Legless Cheers Sample
A special needs squad encompasses a variety of abilities. However, many of the routines still depend heavily on arm motions. Legless cheers, those that don't require any lower body movement, play a strong role in the squad's repertoire. However, each squad has designated spotters who guard the safety of the members who are able to participate in specially choreographed stunts.
'We are the Suns!'
Start out in a victory V, and then go to a broken T on are the, and end with arms down at your sides and finish in a kneeling position. (Girls who aren't able to get down into the kneeling position should start out on the floor in a 'pinwheel'.)
'The mighty, mighty Suns!'
On the, clasp both hands toghether, then slap palms on the floor four times on "mighty, mighty".
'We are number one!'
Starting with hands on hips, move right arm up to make the "number 1" sign with fingers.
'Not two or three or four!'
With arms raised up bring it down at the elbow on two, extend the arm out on three, and bring it in again and on your hip on four.
'We are the S-U-N-S!'
Choose one flyer on the squad.
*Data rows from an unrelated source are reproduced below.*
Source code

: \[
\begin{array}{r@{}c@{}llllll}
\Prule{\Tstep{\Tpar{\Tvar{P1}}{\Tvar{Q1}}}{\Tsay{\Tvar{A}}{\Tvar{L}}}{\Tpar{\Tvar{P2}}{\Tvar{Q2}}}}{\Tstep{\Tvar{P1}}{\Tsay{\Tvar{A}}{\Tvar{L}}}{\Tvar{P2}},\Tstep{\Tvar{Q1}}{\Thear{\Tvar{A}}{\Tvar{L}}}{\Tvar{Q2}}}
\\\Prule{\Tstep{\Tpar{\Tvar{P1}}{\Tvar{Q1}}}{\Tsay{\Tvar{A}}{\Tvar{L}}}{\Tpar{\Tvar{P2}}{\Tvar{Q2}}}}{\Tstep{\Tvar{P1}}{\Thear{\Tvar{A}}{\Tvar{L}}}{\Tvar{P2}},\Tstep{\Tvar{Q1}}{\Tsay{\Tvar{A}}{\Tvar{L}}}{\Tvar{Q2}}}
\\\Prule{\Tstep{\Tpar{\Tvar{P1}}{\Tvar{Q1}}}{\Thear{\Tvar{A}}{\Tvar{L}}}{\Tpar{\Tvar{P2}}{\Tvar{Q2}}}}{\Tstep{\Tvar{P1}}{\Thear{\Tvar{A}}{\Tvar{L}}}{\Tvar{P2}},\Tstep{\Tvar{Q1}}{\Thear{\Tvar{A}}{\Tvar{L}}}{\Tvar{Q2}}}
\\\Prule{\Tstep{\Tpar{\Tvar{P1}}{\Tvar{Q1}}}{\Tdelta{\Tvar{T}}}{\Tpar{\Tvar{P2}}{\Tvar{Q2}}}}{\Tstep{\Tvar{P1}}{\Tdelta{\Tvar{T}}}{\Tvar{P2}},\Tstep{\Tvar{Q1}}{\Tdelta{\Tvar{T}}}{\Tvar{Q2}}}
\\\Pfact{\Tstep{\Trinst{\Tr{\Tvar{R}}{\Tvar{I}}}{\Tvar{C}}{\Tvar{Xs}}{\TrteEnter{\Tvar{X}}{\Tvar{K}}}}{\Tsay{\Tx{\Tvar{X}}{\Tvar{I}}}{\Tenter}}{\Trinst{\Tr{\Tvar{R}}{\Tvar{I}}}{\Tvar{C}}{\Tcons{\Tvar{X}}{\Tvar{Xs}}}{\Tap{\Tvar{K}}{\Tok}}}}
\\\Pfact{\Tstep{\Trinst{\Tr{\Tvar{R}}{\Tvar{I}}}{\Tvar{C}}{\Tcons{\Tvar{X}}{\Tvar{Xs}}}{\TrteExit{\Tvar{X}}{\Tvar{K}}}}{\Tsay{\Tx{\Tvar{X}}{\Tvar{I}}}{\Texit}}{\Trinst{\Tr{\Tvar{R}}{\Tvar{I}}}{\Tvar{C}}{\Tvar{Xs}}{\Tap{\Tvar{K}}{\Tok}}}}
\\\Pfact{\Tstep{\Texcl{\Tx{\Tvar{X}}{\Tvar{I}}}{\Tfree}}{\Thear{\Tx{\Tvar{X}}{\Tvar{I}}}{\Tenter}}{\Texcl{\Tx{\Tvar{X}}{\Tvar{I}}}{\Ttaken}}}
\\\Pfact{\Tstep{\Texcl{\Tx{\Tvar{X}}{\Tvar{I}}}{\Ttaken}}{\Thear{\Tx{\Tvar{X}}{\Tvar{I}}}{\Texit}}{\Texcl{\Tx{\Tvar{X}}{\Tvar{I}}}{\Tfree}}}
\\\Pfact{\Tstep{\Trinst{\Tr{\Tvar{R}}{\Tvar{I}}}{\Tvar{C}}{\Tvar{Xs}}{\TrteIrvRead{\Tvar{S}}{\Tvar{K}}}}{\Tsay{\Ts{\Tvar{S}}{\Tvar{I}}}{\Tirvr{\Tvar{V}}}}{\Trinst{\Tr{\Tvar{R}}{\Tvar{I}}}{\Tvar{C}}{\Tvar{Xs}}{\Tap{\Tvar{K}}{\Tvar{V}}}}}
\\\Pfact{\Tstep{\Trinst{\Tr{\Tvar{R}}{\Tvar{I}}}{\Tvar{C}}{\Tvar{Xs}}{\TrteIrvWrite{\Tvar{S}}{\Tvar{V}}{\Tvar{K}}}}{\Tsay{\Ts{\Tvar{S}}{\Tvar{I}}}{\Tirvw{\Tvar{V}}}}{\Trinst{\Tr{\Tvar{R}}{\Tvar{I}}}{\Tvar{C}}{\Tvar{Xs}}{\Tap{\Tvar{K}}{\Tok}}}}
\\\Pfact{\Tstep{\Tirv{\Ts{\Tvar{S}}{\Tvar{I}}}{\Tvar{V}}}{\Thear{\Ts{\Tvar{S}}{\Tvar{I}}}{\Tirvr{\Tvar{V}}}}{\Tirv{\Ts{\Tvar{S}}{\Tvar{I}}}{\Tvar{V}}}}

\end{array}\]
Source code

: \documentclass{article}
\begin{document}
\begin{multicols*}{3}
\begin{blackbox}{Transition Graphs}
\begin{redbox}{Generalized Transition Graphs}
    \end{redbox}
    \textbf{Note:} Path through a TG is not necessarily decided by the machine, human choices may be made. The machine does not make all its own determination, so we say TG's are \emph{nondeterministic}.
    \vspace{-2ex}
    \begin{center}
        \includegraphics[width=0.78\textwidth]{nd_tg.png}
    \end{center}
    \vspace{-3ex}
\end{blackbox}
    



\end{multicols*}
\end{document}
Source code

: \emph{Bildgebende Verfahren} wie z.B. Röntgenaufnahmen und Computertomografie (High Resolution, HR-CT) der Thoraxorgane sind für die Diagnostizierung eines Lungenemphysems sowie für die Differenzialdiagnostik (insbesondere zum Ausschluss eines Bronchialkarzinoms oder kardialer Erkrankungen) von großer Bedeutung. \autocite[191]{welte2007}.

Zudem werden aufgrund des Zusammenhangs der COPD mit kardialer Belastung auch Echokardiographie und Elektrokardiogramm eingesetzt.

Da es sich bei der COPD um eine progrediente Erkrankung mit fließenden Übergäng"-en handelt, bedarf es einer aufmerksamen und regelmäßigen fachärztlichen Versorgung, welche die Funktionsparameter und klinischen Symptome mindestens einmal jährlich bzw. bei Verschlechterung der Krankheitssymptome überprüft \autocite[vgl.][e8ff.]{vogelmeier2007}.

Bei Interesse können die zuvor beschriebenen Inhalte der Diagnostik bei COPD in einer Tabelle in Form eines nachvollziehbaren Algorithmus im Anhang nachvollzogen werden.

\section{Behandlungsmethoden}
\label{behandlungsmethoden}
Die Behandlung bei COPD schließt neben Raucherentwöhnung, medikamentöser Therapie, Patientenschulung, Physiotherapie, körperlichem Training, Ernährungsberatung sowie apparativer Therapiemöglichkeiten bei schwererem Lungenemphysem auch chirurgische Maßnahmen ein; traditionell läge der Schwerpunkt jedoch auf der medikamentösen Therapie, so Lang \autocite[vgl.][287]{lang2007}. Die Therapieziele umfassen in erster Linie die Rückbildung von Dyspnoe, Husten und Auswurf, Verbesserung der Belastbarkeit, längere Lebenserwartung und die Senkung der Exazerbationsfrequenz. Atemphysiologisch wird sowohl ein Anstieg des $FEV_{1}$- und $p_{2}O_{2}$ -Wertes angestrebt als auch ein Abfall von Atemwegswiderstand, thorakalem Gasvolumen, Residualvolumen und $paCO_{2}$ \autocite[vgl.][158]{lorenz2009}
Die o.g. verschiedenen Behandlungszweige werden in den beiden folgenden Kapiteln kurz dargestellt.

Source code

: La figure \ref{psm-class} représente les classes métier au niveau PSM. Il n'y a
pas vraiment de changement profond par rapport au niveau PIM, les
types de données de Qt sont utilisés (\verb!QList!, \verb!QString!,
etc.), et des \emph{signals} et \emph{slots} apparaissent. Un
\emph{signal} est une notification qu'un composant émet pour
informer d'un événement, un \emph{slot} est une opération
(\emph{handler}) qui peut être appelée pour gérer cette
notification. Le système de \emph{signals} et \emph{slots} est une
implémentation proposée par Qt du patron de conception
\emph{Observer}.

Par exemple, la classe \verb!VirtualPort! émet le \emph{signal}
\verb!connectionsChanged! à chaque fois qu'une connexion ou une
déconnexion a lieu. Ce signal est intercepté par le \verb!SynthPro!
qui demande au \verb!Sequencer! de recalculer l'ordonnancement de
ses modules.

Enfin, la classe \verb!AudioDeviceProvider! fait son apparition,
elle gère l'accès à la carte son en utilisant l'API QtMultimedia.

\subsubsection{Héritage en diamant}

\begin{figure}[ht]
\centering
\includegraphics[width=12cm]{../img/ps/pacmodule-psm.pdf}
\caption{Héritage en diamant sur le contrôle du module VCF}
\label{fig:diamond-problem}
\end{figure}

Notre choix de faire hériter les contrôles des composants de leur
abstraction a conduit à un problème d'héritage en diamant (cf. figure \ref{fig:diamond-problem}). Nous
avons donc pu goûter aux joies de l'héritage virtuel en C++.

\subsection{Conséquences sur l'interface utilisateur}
This should ideally be someone who is small and light. Use these beats to set up a partner basket toss. Toss the flyer on the second "S" of SUNS.
'The mighty, mighty S-U-N-S!'
Have several of the girls hold up letter signs spelling out S-U-N-S.
- Designated spotters can help their partners perform stunts. Appropriate stunts would include a one person high pyramid built by having a cheerleader sit on a spotter's back. (In addition to another spotter behind the pair.)
- You can also perform legless cheers on the floor. Girls in the squad who are able to move freely can form a semi-circle around those who cannot.
- To make a legless cheer highly visible, arm motions should be wide and use the entire arm. Too many motions close to the body will not make a big enough impression on the crowd.
- Pair one word with one arm motion. This makes it easier to remember and makes it easier for the cheerleaders to complete the cheer successfully.
- In a legless cheer, find a way to use a physical challenge to the squad's advantage. Do you have a cheerleader in a wheelchair? Have her help hold signs as props. Do you have a girl who is on crutches? Use her to start off the cheering similar to the way a captain would.
Legless cheers may be the foundation a special needs squad initially builds their repetoire on, but coaches should consider each member's unique abilities and use them to the fullest.